Freitag, 09. Dezember 2016


Verheugen gegen einheitliche Hotelklassifizierungen in Europa

(lifePR) (Bad Windsheim, ) Gegen EU-weite Hotelklassifizierungen sprach sich Günter Verheugen, EU-Kommissar für Unternehmen und Industrie, bei einem Treffen in Brüssel mit dem Tourismusausschuss des Deutschen Bundestages aus. Für ihn stelle sich die Frage, ob man immer mehr Vorschriften und Harmonisierung oder aber Unterschiedlichkeit und Rücksichtnahme auf die Bedürfnisse der Mitgliedsstaaten und Regionen wolle. Bei dem Gespräch der Ausschussmitglieder mit deutschen Europaparlamentariern im europäischen Parlament bestätigte Georg Jarzembowski von der christdemokratischen EVP-ED-Fraktion, dass man die Kommission um Prüfung gebeten habe, ob Europa einheitliche Hotelklassifizierungen braucht und nannte als Beispiel, dass "drei Sterne rumänisch" und "drei Sterne luxemburgisch" gegenwärtig nicht das Gleiche bedeuten müssten. Für Ernst Hinsken, Tourismusbeauftragter der Bundesregierung, ist eine internationale Vereinbarung nur auf der Basis des geringsten gemeinsamen Nenners möglich.

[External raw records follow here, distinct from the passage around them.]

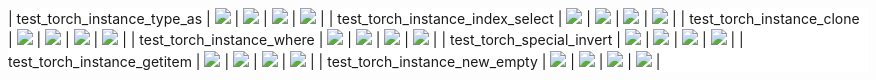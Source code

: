 | test_torch_instance_type_as          | <a href="https://github.com/unifyai/ivy/actions/runs/4520397359/jobs/7961478455" rel="noopener noreferrer" target="_blank"><img src=https://img.shields.io/badge/-failure-red></a>     | <a href="https://github.com/unifyai/ivy/actions/runs/4520397359/jobs/7961478455" rel="noopener noreferrer" target="_blank"><img src=https://img.shields.io/badge/-failure-red></a>     | <a href="https://github.com/unifyai/ivy/actions/runs/4520397359/jobs/7961478455" rel="noopener noreferrer" target="_blank"><img src=https://img.shields.io/badge/-failure-red></a>     | <a href="https://github.com/unifyai/ivy/actions/runs/4520397359/jobs/7961478455" rel="noopener noreferrer" target="_blank"><img src=https://img.shields.io/badge/-failure-red></a>     |
| test_torch_instance_index_select     | <a href="https://github.com/unifyai/ivy/actions/runs/4520170925/jobs/7961111118" rel="noopener noreferrer" target="_blank"><img src=https://img.shields.io/badge/-success-success></a> | <a href="https://github.com/unifyai/ivy/actions/runs/4520170925/jobs/7961111118" rel="noopener noreferrer" target="_blank"><img src=https://img.shields.io/badge/-success-success></a> | <a href="https://github.com/unifyai/ivy/actions/runs/4520170925/jobs/7961111118" rel="noopener noreferrer" target="_blank"><img src=https://img.shields.io/badge/-success-success></a> | <a href="https://github.com/unifyai/ivy/actions/runs/4520170925/jobs/7961111118" rel="noopener noreferrer" target="_blank"><img src=https://img.shields.io/badge/-success-success></a> |
| test_torch_instance_clone            | <a href="https://github.com/unifyai/ivy/actions/runs/4518994462/jobs/7959207834" rel="noopener noreferrer" target="_blank"><img src=https://img.shields.io/badge/-success-success></a> | <a href="https://github.com/unifyai/ivy/actions/runs/4518994462/jobs/7959207834" rel="noopener noreferrer" target="_blank"><img src=https://img.shields.io/badge/-success-success></a> | <a href="https://github.com/unifyai/ivy/actions/runs/4518994462/jobs/7959207834" rel="noopener noreferrer" target="_blank"><img src=https://img.shields.io/badge/-success-success></a> | <a href="https://github.com/unifyai/ivy/actions/runs/4518994462/jobs/7959207834" rel="noopener noreferrer" target="_blank"><img src=https://img.shields.io/badge/-success-success></a> |
| test_torch_instance_where            | <a href="https://github.com/unifyai/ivy/actions/runs/4520626666/jobs/7961859602" rel="noopener noreferrer" target="_blank"><img src=https://img.shields.io/badge/-success-success></a> | <a href="https://github.com/unifyai/ivy/actions/runs/4520626666/jobs/7961859602" rel="noopener noreferrer" target="_blank"><img src=https://img.shields.io/badge/-success-success></a> | <a href="https://github.com/unifyai/ivy/actions/runs/4520626666/jobs/7961859602" rel="noopener noreferrer" target="_blank"><img src=https://img.shields.io/badge/-success-success></a> | <a href="https://github.com/unifyai/ivy/actions/runs/4520626666/jobs/7961859602" rel="noopener noreferrer" target="_blank"><img src=https://img.shields.io/badge/-success-success></a> |
| test_torch_special_invert            | <a href="https://github.com/unifyai/ivy/actions/runs/4519944574/jobs/7960732770" rel="noopener noreferrer" target="_blank"><img src=https://img.shields.io/badge/-success-success></a> | <a href="https://github.com/unifyai/ivy/actions/runs/4519944574/jobs/7960732770" rel="noopener noreferrer" target="_blank"><img src=https://img.shields.io/badge/-success-success></a> | <a href="https://github.com/unifyai/ivy/actions/runs/4519944574/jobs/7960732770" rel="noopener noreferrer" target="_blank"><img src=https://img.shields.io/badge/-success-success></a> | <a href="https://github.com/unifyai/ivy/actions/runs/4519944574/jobs/7960732770" rel="noopener noreferrer" target="_blank"><img src=https://img.shields.io/badge/-success-success></a> |
| test_torch_instance_getitem          | <a href="https://github.com/unifyai/ivy/actions/runs/4520170925/jobs/7961111118" rel="noopener noreferrer" target="_blank"><img src=https://img.shields.io/badge/-failure-red></a>     | <a href="https://github.com/unifyai/ivy/actions/runs/4520170925/jobs/7961111118" rel="noopener noreferrer" target="_blank"><img src=https://img.shields.io/badge/-success-success></a> | <a href="https://github.com/unifyai/ivy/actions/runs/4520170925/jobs/7961111118" rel="noopener noreferrer" target="_blank"><img src=https://img.shields.io/badge/-success-success></a> | <a href="https://github.com/unifyai/ivy/actions/runs/4520170925/jobs/7961111118" rel="noopener noreferrer" target="_blank"><img src=https://img.shields.io/badge/-success-success></a> |
| test_torch_instance_new_empty        | <a href="https://github.com/unifyai/ivy/actions/runs/4520170925/jobs/7961111118" rel="noopener noreferrer" target="_blank"><img src=https://img.shields.io/badge/-failure-red></a>     | <a href="https://github.com/unifyai/ivy/actions/runs/4520170925/jobs/7961111118" rel="noopener noreferrer" target="_blank"><img src=https://img.shields.io/badge/-failure-red></a>     | <a href="https://github.com/unifyai/ivy/actions/runs/4520170925/jobs/7961111118" rel="noopener noreferrer" target="_blank"><img src=https://img.shields.io/badge/-failure-red></a>     | <a href="https://github.com/unifyai/ivy/actions/runs/4520170925/jobs/7961111118" rel="noopener noreferrer" target="_blank"><img src=https://img.shields.io/badge/-failure-red></a>     |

Bei einer EU-Harmonisierung müsste der hohe deutsche Qualitätsstandard nach unten korrigiert werden. Für den Hotelverband Deutschland (IHA) wäre nach den Worten eines Sprechers eine europaweite Hotelklassifizierung nicht zum Vorteil der Gäste. Die meisten Beherbergungsmärkte in Europa würden stark von Inlandsreisenden geprägt. Klassifizierungssysteme sollten deshalb nationale und regionale Gegebenheiten berücksichtigen. Die Kriterien für Sternehotels in 25 EU-Ländern kann man auf der Website www.hotelstars.org nachlesen und die festgelegten Standards mit der Wirklichkeit in den Herbergen vergleichen. Nach Auffassung des Auto- und Reiseclubs Deutschland (ARCD) helfen die bestgemeinten Klassifizierungssysteme aber wenig, wenn es an ernst gemeinten Kontrollen und Sanktionen bei Verstößen fehlt.